* Records from a dataset *
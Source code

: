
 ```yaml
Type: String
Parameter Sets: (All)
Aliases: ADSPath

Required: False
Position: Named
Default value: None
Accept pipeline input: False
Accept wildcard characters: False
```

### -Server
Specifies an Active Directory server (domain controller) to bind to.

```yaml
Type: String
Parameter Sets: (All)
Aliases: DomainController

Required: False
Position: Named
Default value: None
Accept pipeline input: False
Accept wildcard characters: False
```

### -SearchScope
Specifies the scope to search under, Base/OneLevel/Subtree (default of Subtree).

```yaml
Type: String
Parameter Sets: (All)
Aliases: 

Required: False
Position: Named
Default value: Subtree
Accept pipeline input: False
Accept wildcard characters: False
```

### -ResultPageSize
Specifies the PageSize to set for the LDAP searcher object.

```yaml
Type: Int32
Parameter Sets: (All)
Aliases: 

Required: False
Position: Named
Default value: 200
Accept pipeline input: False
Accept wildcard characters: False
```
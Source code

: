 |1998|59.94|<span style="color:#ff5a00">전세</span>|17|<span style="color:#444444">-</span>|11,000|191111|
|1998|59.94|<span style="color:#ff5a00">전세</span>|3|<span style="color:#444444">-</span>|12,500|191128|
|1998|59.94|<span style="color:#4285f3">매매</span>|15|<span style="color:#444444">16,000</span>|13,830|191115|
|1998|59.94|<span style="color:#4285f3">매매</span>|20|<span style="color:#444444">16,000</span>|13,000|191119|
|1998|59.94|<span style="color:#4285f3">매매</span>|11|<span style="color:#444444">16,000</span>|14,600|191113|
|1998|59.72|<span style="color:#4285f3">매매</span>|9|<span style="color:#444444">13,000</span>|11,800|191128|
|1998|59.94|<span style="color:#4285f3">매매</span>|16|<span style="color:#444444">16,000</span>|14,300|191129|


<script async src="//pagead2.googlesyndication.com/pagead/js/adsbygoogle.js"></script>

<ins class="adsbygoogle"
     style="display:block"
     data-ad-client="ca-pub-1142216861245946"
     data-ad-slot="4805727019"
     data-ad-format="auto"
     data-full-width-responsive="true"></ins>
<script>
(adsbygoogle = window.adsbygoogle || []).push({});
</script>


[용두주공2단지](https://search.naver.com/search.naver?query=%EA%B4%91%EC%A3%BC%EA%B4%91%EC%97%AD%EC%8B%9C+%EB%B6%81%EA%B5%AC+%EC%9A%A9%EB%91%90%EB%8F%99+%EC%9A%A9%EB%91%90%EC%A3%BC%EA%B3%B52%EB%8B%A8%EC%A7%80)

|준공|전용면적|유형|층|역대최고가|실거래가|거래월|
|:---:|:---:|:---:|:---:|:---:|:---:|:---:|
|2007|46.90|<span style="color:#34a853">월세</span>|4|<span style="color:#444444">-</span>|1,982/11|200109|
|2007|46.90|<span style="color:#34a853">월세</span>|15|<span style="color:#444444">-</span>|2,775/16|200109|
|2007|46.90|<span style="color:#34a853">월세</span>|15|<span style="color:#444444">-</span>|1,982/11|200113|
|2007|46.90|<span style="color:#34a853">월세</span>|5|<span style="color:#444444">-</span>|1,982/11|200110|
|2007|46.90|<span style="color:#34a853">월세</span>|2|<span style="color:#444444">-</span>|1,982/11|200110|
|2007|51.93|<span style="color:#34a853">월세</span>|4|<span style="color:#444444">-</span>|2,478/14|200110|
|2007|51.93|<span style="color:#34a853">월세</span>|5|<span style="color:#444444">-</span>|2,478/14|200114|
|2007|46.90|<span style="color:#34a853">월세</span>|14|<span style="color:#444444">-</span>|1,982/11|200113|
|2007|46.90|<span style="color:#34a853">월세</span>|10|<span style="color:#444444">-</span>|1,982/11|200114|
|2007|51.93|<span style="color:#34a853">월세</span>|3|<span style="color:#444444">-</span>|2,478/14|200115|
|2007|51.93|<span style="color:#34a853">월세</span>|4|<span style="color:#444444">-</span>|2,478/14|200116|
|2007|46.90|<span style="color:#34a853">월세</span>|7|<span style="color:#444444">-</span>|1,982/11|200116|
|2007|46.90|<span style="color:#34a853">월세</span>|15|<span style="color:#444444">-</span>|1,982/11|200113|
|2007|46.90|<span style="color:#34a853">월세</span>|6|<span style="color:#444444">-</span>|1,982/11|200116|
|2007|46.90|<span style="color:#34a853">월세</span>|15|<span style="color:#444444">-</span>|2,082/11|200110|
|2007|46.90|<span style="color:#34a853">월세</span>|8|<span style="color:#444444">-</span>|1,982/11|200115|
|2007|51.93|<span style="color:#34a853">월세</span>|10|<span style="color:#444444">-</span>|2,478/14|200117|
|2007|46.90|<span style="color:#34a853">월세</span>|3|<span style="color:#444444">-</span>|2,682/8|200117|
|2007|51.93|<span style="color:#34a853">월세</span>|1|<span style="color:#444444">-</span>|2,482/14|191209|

* WHAT NEEDS TO BE DONE *
If a line in the data above holds the string "script", copy it.

* EXERCISE RESULT *
<script async src="//pagead2.googlesyndication.com/pagead/js/adsbygoogle.js"></script>
<script>
</script>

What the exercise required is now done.